Контакта с вооруженным митингом у нас, интеллигентов правительственной стороны, очень мало и через отдельных интеллигентов-выходцев, ибо они очень охраняют «тот берег».

Есть еще средняя часть, безвластная абсолютно: распыленные эсеры, например. Они «туда» лишь вхожи. Большинство из них просто в ужасе, как Ив. Разумник и Мстиславский.

Керенский — сейчас единственный ни на одном из «двух берегов», а там, где быть надлежит: с русской революцией. Единственный. Один. Но это страшно, что один. Он гениальный интуит, однако не «всеобъемлющая» личность: одному же вообще никому сейчас быть нельзя. А что на верной точке сейчас только один — прямо страшно.

Или будут многие и все больше, — или и Керенский сковырнется.

Роль и поведение Горького — совершенно фатальны. Да, это милый, нежный готтентот, которому подарили бусы и цилиндр. И все это «эстетное» трио по «устройству революционных празднеств» (похорон?) весьма фатально: Горький, Бенуа и Шаляпин. Ивто же время, через Тихоно-Сухановых, Горький опирается на самую слепую часть «митинга».

В России, по газетам, спокойно. Но и в Петербурге, по газетам, спокойно. И на фронте, по газетам, спокойно. Однако Рузский просит прислать делегатов.

Бывают моменты дела, когда нельзя смотреть только на количество опасностей (и пристально заниматься их обсуждением). А я, на этом берегу, — ни о чем, кроме «опасностей революции», не слышу. Неужели я их отрицаю? Но верно ли это, что все (здесь) только ими и заняты? Я невольно уступаю, я говорю и о «митинге» и о Тришке-Ленине (о Ленине — это специальность Дмитрия: именно от Ленина он ждет самого худого), о проклятых «социалистах» (Карташев), о фронте и войне (Д. В.) ио каких-то планомерных «четырех опасностях» Ганфмана.

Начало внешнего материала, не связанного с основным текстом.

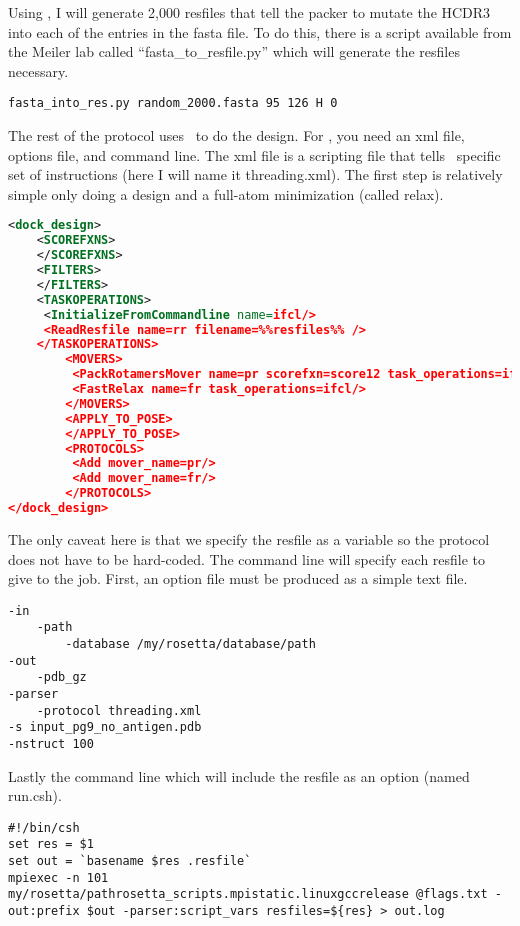 Using \rosettadesign, I will generate 2,000 resfiles that tell the packer to mutate the HCDR3 into each of the entries in the fasta file. To do this, there is a script available from the Meiler lab called ``fasta\_to\_resfile.py'' which will generate the resfiles necessary.

\begin{lstlisting}[breaklines=true]
fasta_into_res.py random_2000.fasta 95 126 H 0
\end{lstlisting}

The rest of the protocol uses \scripts~to do the design. For \scripts, you need an xml file, options file, and command line. The xml file is a scripting file that tells \rosetta~specific set of instructions (here I will name it threading.xml). The first step is relatively simple only doing a design and a full-atom minimization (called relax).

\begin{lstlisting}[breaklines=true, language=xml]
<dock_design>
    <SCOREFXNS>
    </SCOREFXNS>
    <FILTERS>
    </FILTERS>
    <TASKOPERATIONS>
     <InitializeFromCommandline name=ifcl/>
     <ReadResfile name=rr filename=%%resfiles%% />
    </TASKOPERATIONS>
        <MOVERS>
         <PackRotamersMover name=pr scorefxn=score12 task_operations=ifcl,rr/>
         <FastRelax name=fr task_operations=ifcl/>
        </MOVERS>
        <APPLY_TO_POSE>
        </APPLY_TO_POSE>
        <PROTOCOLS>
         <Add mover_name=pr/>
         <Add mover_name=fr/>
        </PROTOCOLS>
</dock_design>
\end{lstlisting}

The only caveat here is that we specify the resfile as a variable so the protocol does not have to be hard-coded. The command line will specify each resfile to give to the job. First, an option file must be produced as a simple text file.


\begin{lstlisting}[breaklines=true]
-in
    -path
        -database /my/rosetta/database/path
-out
    -pdb_gz
-parser
    -protocol threading.xml
-s input_pg9_no_antigen.pdb
-nstruct 100
\end{lstlisting}

Lastly the command line which will include the resfile as an option (named run.csh).

\begin{lstlisting}[breaklines=true]
#!/bin/csh
set res = $1
set out = `basename $res .resfile`
mpiexec -n 101 my/rosetta/pathrosetta_scripts.mpistatic.linuxgccrelease @flags.txt -out:prefix $out -parser:script_vars resfiles=${res} > out.log
\end{lstlisting}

Я говорю, — но опасностей столько, что если говорить серьезно обо всех, то уже ни минуты времени ни у кого не останется.

Честное слово, не «с заячьим сердцем и огненным любопытством», как Карташев, следила я за революцией. У меня был тяжелый скепсис (он и теперь со мной, только не хочу я его примата), а карташевское слово «балет» мне было оскорбительно.